Mit besserem Feedback zu mehr Gleichstellung bei der Arbeit
- Luka Özyürek
- 15. Juli
- 5 Min. Lesezeit
Mit besserem Feedback zu mehr Gleichstellung bei der Arbeit
Vom kurzen “Gut geworden!” bis zum jährlichen Mitarbeitendengespräch, vom strukturierten Projekt-Debrief bis zum Post-it auf dem Kühlschrank, Feedback kann viele Formen annehmen und ist aus dem Arbeitsleben nicht wegzudenken. Aus gutem Grund, denn eine gute Feedbackkultur führt zu mehr Transparenz, deckt Fehler frühzeitig auf und schont dadurch Ressourcen, und trägt sogar zur Mitarbeitendenbindung und -motivation bei. Und: gutes Feedback ist für einen inklusiven, vielfältigen Arbeitsplatz unverzichtbar.
Gutes Feedback deckt Biases und Mikroaggressionen auf
Fangen wir mit dem Offensichtlichen an: Selbst wenn es in einem Unternehmen erstmal keine direkte Diskriminierung gibt, sind unbewusste Voreingenommenheiten und Mikroaggressionen doch an der Tagesordnung. Sie sind es, die gerade für marginalisierte Menschen auf lange Sicht das Arbeitsklima unangenehm machen. Wer möchte schon jeden Tag intime Fragen beantworten oder über den hundertsten Witz auf Kosten der eigenen Identität lachen müssen?
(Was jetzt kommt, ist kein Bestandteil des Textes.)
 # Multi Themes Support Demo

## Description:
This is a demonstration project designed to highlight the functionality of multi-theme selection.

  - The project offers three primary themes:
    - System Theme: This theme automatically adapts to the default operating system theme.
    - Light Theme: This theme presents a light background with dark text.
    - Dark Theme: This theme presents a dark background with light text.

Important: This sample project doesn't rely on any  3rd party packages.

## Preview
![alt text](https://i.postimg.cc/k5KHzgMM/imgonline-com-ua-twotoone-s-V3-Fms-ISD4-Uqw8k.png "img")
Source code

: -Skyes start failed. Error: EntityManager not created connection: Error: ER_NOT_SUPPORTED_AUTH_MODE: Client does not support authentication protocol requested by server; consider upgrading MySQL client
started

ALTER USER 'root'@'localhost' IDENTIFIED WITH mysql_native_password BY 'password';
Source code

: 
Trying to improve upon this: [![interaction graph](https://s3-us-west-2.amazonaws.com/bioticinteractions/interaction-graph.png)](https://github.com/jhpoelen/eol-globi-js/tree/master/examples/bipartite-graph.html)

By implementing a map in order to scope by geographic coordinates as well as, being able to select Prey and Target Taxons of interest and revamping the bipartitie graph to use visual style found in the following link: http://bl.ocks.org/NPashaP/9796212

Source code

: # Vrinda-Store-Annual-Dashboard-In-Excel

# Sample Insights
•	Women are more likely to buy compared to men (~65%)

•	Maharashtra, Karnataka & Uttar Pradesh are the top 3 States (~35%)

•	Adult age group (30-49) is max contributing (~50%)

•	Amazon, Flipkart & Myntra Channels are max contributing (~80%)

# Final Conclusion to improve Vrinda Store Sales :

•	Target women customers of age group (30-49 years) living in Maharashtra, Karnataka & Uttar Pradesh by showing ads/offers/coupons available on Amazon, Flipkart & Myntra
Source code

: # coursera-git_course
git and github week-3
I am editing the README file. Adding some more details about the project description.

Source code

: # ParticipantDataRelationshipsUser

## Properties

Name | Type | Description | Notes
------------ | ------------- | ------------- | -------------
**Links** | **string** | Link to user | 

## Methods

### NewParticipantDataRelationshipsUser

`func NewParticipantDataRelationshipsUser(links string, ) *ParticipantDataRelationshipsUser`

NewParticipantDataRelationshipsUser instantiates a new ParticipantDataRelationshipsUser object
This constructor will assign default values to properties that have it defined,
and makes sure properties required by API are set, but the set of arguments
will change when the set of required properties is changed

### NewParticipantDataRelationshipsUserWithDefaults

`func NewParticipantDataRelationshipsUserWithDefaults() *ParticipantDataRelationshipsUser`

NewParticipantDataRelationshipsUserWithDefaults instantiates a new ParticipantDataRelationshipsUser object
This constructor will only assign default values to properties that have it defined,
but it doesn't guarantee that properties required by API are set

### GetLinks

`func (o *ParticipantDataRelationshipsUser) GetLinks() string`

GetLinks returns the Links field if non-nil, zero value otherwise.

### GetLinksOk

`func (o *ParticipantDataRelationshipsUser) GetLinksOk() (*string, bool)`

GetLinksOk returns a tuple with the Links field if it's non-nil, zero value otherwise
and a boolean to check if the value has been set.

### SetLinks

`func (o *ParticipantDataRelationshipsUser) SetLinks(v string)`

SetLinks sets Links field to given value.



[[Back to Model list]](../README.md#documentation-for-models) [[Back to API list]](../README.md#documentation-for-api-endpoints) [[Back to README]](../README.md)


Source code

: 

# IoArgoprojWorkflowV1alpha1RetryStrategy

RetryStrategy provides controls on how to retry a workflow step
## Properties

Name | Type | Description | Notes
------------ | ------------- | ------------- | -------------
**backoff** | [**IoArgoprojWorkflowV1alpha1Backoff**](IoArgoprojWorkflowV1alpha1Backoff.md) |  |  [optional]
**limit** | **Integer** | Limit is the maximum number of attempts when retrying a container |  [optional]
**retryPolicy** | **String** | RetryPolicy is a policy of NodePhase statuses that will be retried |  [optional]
Was, wenn mir auffällt, dass die Personalchefin seit Jahren nur weiße Menschen einstellt oder für die Konferenz doch wieder zu 90% männliche Speaker gebucht wurden?
Das zu thematisieren bringt oft eigene Probleme mit sich. Wer selbst betroffen ist, wird als zu empfindlich abgestempelt oder muss sich vorwerfen lassen, die “Race-Karte”, “Gender-Karte”, “Behinderungs-Karte” zu spielen. Wer kritisiert wird, reagiert schnell mit “War doch nicht so gemeint” oder “Aber ich habe doch gute Gründe!”
Und genau dort greift Feedback: Eine gesunde Feedbackkultur ermöglicht es, dass alle sich trauen, etwas zu sagen, alle gehört werden und Bedenken nicht beiseite gewischt werden können. So kann eine ernsthafte, wohlwollende Auseinandersetzung entstehen - lange bevor der hundertste “harmlose Kommentar” das Fass zum überlaufen bringt.
Was hat Feedback mit Macht zu tun?

Vielleicht etwas weniger offensichtlich, aber nicht weniger wichtig: Feedback kann Machtstrukturen aufbrechen - oder sie verfestigen. Wenn Feedback von Führungskräften nur gegeben wird, ihre Mitarbeitenden aber kein eigenes Feedback einbringen können, dann bleibt ihr Verhalten unhinterfragt, ihre Voreingenommenheiten bestimmen uneingeschränkt das Arbeitsklima und führen zu autoritären, intransparenten Strukturen. Das haben viele Unternehmen inzwischen erkannt und setzen auf bilaterales oder 360°-Feedback - doch die sind leider kein Allheilmittel gegen Machtgefälle.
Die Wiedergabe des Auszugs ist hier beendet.